Segment Start: EXCERPTED DATA

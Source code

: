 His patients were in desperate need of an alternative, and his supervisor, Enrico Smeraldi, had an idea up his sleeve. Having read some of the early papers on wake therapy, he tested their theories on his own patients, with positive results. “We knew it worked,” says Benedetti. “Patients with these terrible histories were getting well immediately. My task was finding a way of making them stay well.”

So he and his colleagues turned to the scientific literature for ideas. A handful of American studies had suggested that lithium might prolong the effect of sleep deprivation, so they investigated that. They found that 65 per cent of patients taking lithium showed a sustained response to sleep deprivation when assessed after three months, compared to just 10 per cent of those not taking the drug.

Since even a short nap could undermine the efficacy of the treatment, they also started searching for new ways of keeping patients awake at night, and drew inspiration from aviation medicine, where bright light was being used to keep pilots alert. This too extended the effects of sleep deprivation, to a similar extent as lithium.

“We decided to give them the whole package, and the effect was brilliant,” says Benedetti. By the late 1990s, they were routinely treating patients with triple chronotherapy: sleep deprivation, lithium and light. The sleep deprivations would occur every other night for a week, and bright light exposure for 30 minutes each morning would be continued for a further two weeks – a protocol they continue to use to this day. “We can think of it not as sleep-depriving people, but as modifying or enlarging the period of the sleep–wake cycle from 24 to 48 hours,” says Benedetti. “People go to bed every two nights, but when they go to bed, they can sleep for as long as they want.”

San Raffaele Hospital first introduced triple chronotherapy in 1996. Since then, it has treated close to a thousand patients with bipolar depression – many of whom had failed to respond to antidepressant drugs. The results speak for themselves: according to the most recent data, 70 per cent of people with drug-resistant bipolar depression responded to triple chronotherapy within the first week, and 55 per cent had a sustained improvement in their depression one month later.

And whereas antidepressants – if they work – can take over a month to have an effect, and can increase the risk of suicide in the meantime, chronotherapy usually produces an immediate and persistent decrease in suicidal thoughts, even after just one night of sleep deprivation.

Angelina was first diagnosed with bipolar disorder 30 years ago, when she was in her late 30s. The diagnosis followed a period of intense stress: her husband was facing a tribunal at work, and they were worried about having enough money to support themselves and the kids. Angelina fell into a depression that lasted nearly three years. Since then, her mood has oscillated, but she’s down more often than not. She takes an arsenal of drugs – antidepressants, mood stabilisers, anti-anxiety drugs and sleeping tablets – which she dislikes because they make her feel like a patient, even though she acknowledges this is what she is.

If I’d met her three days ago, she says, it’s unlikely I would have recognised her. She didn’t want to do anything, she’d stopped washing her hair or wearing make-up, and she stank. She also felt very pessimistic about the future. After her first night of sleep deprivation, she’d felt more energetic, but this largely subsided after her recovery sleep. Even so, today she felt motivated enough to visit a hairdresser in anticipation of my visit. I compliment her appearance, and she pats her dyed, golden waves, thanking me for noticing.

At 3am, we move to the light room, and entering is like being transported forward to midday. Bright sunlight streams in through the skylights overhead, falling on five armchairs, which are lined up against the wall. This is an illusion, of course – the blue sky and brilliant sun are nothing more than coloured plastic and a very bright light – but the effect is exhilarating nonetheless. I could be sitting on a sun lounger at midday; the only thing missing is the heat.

Segment End: EXCERPTED DATA

_YOUR GOAL_
Could the data above be returned exactly as it stands?

_ANSWER SECTION_
Source code

: His patients were in desperate need of an alternative, and his supervisor, Enrico Smeraldi, had an idea up his sleeve. Having read some of the early papers on wake therapy, he tested their theories on his own patients, with positive results. “We knew it worked,” says Benedetti. “Patients with these terrible histories were getting well immediately. My task was finding a way of making them stay well.”

So he and his colleagues turned to the scientific literature for ideas. A handful of American studies had suggested that lithium might prolong the effect of sleep deprivation, so they investigated that. They found that 65 per cent of patients taking lithium showed a sustained response to sleep deprivation when assessed after three months, compared to just 10 per cent of those not taking the drug.

Since even a short nap could undermine the efficacy of the treatment, they also started searching for new ways of keeping patients awake at night, and drew inspiration from aviation medicine, where bright light was being used to keep pilots alert. This too extended the effects of sleep deprivation, to a similar extent as lithium.

“We decided to give them the whole package, and the effect was brilliant,” says Benedetti. By the late 1990s, they were routinely treating patients with triple chronotherapy: sleep deprivation, lithium and light. The sleep deprivations would occur every other night for a week, and bright light exposure for 30 minutes each morning would be continued for a further two weeks – a protocol they continue to use to this day. “We can think of it not as sleep-depriving people, but as modifying or enlarging the period of the sleep–wake cycle from 24 to 48 hours,” says Benedetti. “People go to bed every two nights, but when they go to bed, they can sleep for as long as they want.”

San Raffaele Hospital first introduced triple chronotherapy in 1996. Since then, it has treated close to a thousand patients with bipolar depression – many of whom had failed to respond to antidepressant drugs. The results speak for themselves: according to the most recent data, 70 per cent of people with drug-resistant bipolar depression responded to triple chronotherapy within the first week, and 55 per cent had a sustained improvement in their depression one month later.

And whereas antidepressants – if they work – can take over a month to have an effect, and can increase the risk of suicide in the meantime, chronotherapy usually produces an immediate and persistent decrease in suicidal thoughts, even after just one night of sleep deprivation.

Angelina was first diagnosed with bipolar disorder 30 years ago, when she was in her late 30s. The diagnosis followed a period of intense stress: her husband was facing a tribunal at work, and they were worried about having enough money to support themselves and the kids. Angelina fell into a depression that lasted nearly three years. Since then, her mood has oscillated, but she’s down more often than not. She takes an arsenal of drugs – antidepressants, mood stabilisers, anti-anxiety drugs and sleeping tablets – which she dislikes because they make her feel like a patient, even though she acknowledges this is what she is.

If I’d met her three days ago, she says, it’s unlikely I would have recognised her. She didn’t want to do anything, she’d stopped washing her hair or wearing make-up, and she stank. She also felt very pessimistic about the future. After her first night of sleep deprivation, she’d felt more energetic, but this largely subsided after her recovery sleep. Even so, today she felt motivated enough to visit a hairdresser in anticipation of my visit. I compliment her appearance, and she pats her dyed, golden waves, thanking me for noticing.

At 3am, we move to the light room, and entering is like being transported forward to midday. Bright sunlight streams in through the skylights overhead, falling on five armchairs, which are lined up against the wall. This is an illusion, of course – the blue sky and brilliant sun are nothing more than coloured plastic and a very bright light – but the effect is exhilarating nonetheless. I could be sitting on a sun lounger at midday; the only thing missing is the heat.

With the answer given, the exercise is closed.